3 pounds, 13.1 ounces
Bigger than my forearm

I was excited at first because I had a recipe for zucchini ravioli in my Recipes to Try files. The recipe called for four medium zucchinis which were to be layered two side-by-side in a cross pattern, filled with ricotta cheese, then folded over each other. I thought, "Hmm. The width of this one zucchini is the same as the width of the two side-by-side, so this would work well as a substitution." I also considered a zucchini lasagna because it's as long as the lasagna noodles. I cut off the ends, cut that bad boy in half lengthwise, and scraped out the seeds (which were, not surprisingly, quite large). Then I endeavored to cut the zucchini in strips. The recipe from which I was working said to use a vegetable peeler to slice the zucchini strips. Long story short? That didn't work. The zucchini was way too big (even when I quartered it) and the slices were way too thin. I gave it up and put the zucchini in a bag in the crisper drawer to use another time. (That day, I ended up using no-boil lasagna noodles to make a more traditional lasagna.)

A few days later, I had a recipe for a grilled chicken parmesan with a side of spaghetti. I decided I'd serve zoodles as the side dish instead. Unfortunately, the zoodle-making contraption I own didn't want to work with the size/shape/now-seedless pieces of zucchini I had on hand. So zoodles were out. Maybe I could shred them? Tried it, but for a side dish, the shreds were too short and moist. UGH. That time I ended up using only one wedge which I chopped and tossed with some homemade marinara and garden-fresh tomatoes. 

I considered returning once more to a zucchini bread recipe, but then remembered this spicy zucchini soup recipe I had saved in Pinterest.

Everything seemed to go well enough as I made this. I thought I'd finally struck upon the perfect recipe for the gargantuan zucchini. Until I tasted it to check seasonings. 
Oh. My. God. 
So spicy. SO SO SO SO spicy. Like, my lips were burning for ten minutes after I had the teeny-tiniest little taste spicy. Like, I had to drink a glass of milk to neutralize the fire on my face spicy.

In fairness to the recipe creator at Simply Recipes blog, the original recipe called for only half a jalapeno. (In the recipe I typed out below, I kept her original amount there.) I foolishly used a whole jalapeno. So I don't blame her. I blame myself. Because I ignored Lesson One of Jalapeno 101: taste the jalapeno prior to adding it to the recipe. I should know this. Nay. I DO know this. The spice level between jalapenos varies so greatly it's like jalapeno roulette when you cook with jalps. It could be super mild and taste no spicier than a regular green pepper. It can also burn your face off. There's no way to know until you taste it. But I didn't bother trying it before adding it. (Though I still took the time to don a baggie on my hand to protect my skin from any potential heat...) Then I simply tossed it right in there. 

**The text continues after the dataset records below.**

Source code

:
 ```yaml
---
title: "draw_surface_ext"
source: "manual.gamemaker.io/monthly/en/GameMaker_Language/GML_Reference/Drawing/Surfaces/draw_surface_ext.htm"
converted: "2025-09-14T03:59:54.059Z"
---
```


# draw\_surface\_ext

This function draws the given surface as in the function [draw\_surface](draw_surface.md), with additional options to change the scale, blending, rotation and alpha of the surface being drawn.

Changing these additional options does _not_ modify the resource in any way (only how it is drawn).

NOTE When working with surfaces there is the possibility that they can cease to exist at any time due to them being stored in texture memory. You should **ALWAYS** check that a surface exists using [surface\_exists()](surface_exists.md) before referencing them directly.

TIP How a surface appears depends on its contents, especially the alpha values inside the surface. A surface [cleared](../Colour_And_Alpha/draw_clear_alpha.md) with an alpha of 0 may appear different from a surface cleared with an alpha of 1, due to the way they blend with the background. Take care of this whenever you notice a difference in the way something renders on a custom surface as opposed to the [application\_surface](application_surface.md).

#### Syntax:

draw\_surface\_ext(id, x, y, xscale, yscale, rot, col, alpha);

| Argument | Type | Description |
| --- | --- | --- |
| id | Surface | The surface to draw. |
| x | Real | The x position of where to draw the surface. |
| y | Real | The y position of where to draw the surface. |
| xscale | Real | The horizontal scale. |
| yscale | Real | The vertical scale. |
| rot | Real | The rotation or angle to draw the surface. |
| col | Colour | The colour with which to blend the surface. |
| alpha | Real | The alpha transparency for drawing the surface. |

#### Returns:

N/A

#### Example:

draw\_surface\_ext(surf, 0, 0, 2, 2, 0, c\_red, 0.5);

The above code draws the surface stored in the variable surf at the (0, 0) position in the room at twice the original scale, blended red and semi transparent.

And ruined my soup. It's far too spicy to serve to my family.
Which brings me to the very distinct possibility that this soup will end up down the drain unless I can tame the heat. In which case, I'm convinced this monster zucchini has it in for me for eating all of its family and friends.

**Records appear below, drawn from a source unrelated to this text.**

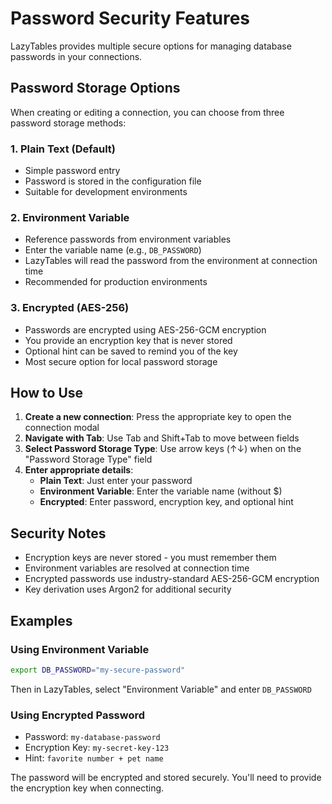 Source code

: # Password Security Features

LazyTables provides multiple secure options for managing database passwords in your connections.

## Password Storage Options

When creating or editing a connection, you can choose from three password storage methods:

### 1. Plain Text (Default)
- Simple password entry
- Password is stored in the configuration file
- Suitable for development environments

### 2. Environment Variable
- Reference passwords from environment variables
- Enter the variable name (e.g., `DB_PASSWORD`)
- LazyTables will read the password from the environment at connection time
- Recommended for production environments

### 3. Encrypted (AES-256)
- Passwords are encrypted using AES-256-GCM encryption
- You provide an encryption key that is never stored
- Optional hint can be saved to remind you of the key
- Most secure option for local password storage

## How to Use

1. **Create a new connection**: Press the appropriate key to open the connection modal
2. **Navigate with Tab**: Use Tab and Shift+Tab to move between fields
3. **Select Password Storage Type**: Use arrow keys (↑↓) when on the "Password Storage Type" field
4. **Enter appropriate details**:
   - **Plain Text**: Just enter your password
   - **Environment Variable**: Enter the variable name (without $)
   - **Encrypted**: Enter password, encryption key, and optional hint

## Security Notes

- Encryption keys are never stored - you must remember them
- Environment variables are resolved at connection time
- Encrypted passwords use industry-standard AES-256-GCM encryption
- Key derivation uses Argon2 for additional security

## Examples

### Using Environment Variable
```bash
export DB_PASSWORD="my-secure-password"
```
Then in LazyTables, select "Environment Variable" and enter `DB_PASSWORD`

### Using Encrypted Password
- Password: `my-database-password`
- Encryption Key: `my-secret-key-123`
- Hint: `favorite number + pet name`

The password will be encrypted and stored securely. You'll need to provide the encryption key when connecting.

I have taken to the internet to see if there's any way to salvage my dinner. I found this source discussing six ways to tone down the spice in a dish.

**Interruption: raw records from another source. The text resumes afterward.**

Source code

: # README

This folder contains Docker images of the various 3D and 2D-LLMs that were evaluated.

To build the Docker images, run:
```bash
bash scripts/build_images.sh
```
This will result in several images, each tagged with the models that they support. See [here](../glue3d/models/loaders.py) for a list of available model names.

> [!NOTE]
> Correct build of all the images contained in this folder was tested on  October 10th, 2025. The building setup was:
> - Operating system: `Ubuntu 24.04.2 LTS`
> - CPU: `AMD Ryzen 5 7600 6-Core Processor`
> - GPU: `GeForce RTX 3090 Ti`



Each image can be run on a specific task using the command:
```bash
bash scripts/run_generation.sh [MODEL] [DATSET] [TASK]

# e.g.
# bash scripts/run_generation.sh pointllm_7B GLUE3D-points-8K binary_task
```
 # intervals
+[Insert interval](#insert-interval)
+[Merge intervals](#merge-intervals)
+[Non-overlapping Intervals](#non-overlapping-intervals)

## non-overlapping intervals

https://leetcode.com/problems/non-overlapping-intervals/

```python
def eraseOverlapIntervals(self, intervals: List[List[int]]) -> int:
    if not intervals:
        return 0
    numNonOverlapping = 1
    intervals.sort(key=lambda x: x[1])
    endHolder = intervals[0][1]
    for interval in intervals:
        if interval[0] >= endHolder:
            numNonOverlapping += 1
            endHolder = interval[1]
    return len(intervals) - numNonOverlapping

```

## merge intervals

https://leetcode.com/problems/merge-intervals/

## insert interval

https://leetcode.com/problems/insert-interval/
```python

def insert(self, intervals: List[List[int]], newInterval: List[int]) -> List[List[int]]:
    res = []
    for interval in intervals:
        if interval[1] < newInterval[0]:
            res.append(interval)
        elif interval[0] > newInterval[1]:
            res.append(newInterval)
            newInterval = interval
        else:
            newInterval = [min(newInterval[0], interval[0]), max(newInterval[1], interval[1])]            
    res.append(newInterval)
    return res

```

Here's the base recipe. You can take a peek at this while I see what I can do.

Spicy Zucchini Soup


4 Tablespoons olive oil
1 onion, chopped
1/2 jalapeno (more or less to taste depending on your spicy preference), seeds, stems, and ribs removed - (NOTE: Taste the jalapeno prior to adding it to your recipe to establish the heat level of the jalp with which you are working)
3 garlic cloves, chopped
2 pounds zucchini, chopped (about 5-6 cups)
1 1/2 cups chopped day-old bread
4 cups chicken broth (original recipe called for 3 cups plus 1 cup water; I had a 4 cup container of chicken broth so I just used it all and skipped the water; you could also use vegetable stock)
1/2 cup fresh mint leaves, loosely packed, chopped
2 teaspoons lemon juice
salt and pepper

 Onion, jalapeno, garlic
Bread (originally bought a nice baguette to use for this, but it got so hard I had to toss it. 
Oy. All sorts of problems. Thus, I substituted 2 hot dog rolls.)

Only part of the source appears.